Ask any S. African what is best about their country and more often than not, you will get the same answer – it’s the people. 

Ask any S. African what’s wrong with their country and more often than not, you will get the same answer – it’s the people.

Because of all they have endured and overcome, S. Africa’s citizens deeply love their country.  Yet, due to empty governmental promises since the Apartheid, competition over resources, lack of education, an enormous divide between the rich and the poor, inadequate housing, as well as wars and genocide in neighboring countries, S. Africa has shown a propensity for violence, crime, xenophobia and corruption.

S. Africa, in the last 14 years, has emerged from the pit of Apartheid to become a new democracy and dubbed the “Rainbow Nation“.  Few countries have gone through as much social change and revolution since 1994.  Based on that, it is difficult to know where the country “should” be. 

A S. African woman shared an interesting analogy with me on the place ride from Jo’burg to London.  She said if American Indians still made up the majority population in the U.S., what would happen if one day the majority of government control was handed back to them?  How would such a thing be handled among tribal groups, let alone Blacks, Whites, Asians, Hispanics, etc?  Undoubtedly, cultures would clash, values would differ, education and language would change and so on – perhaps for the better, perhaps for the worse, perhaps both.  Where would America be 14 years from that day?  It seems like a remote notion, but it is essentially what happened in S. Africa.

As conditions worsen in Zimbabwe, civil war ravages the DRC and unemployment, inflation and AIDS rise in the region, S. Africa will certainly bear the influx of migration from fellow Africans desperately seeking safety and a better quality of life.   

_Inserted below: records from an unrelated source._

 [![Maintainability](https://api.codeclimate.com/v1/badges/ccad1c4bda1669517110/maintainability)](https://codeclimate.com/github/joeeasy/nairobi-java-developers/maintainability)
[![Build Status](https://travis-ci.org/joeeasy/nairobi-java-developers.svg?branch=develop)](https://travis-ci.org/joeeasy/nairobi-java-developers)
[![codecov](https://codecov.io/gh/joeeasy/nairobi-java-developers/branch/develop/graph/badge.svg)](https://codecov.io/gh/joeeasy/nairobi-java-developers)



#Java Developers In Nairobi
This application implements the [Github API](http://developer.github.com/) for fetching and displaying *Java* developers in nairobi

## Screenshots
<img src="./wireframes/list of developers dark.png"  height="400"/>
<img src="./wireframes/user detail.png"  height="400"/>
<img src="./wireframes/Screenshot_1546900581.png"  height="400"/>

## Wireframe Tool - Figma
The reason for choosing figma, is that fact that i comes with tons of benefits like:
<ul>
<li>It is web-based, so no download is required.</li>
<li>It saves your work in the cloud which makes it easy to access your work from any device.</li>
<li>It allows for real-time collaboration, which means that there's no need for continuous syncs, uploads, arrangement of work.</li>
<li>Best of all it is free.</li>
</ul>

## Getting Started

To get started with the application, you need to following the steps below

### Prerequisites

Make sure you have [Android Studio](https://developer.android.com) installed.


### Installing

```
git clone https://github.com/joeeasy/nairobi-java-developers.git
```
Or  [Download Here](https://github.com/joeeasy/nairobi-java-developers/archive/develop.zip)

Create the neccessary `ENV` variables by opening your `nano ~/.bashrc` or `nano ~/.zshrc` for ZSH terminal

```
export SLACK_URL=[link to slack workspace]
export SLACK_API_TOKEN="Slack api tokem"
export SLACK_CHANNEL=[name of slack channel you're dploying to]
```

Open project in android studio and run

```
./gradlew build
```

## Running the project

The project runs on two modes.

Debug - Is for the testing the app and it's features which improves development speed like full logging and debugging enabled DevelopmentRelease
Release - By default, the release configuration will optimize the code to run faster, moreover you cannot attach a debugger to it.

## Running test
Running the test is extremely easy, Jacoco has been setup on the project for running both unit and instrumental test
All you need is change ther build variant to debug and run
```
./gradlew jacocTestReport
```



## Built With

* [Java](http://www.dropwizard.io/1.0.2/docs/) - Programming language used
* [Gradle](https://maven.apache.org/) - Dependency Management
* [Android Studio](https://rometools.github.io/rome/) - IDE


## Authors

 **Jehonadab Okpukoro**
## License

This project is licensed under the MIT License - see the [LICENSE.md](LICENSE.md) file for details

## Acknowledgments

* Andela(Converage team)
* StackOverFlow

With increased attention being paid to the country that will play host to the 2010 World Cup, S. Africa faces not only the challenges of migration, xenophobia, a transtitioning government and Zimbabwe, but must also prove to its citizens and the world that it is capable of handling those challenges successfully. 

I’m well aware that the two+ weeks I spent in the country makes me anything but an expert on its intra-workings, culture and nuances.  However, what I take with me from our excursion is that many people of S. Africa share a great hope and love for their country and need a government with the strength, leadership, desire and conviction to demonstrate it feels the same.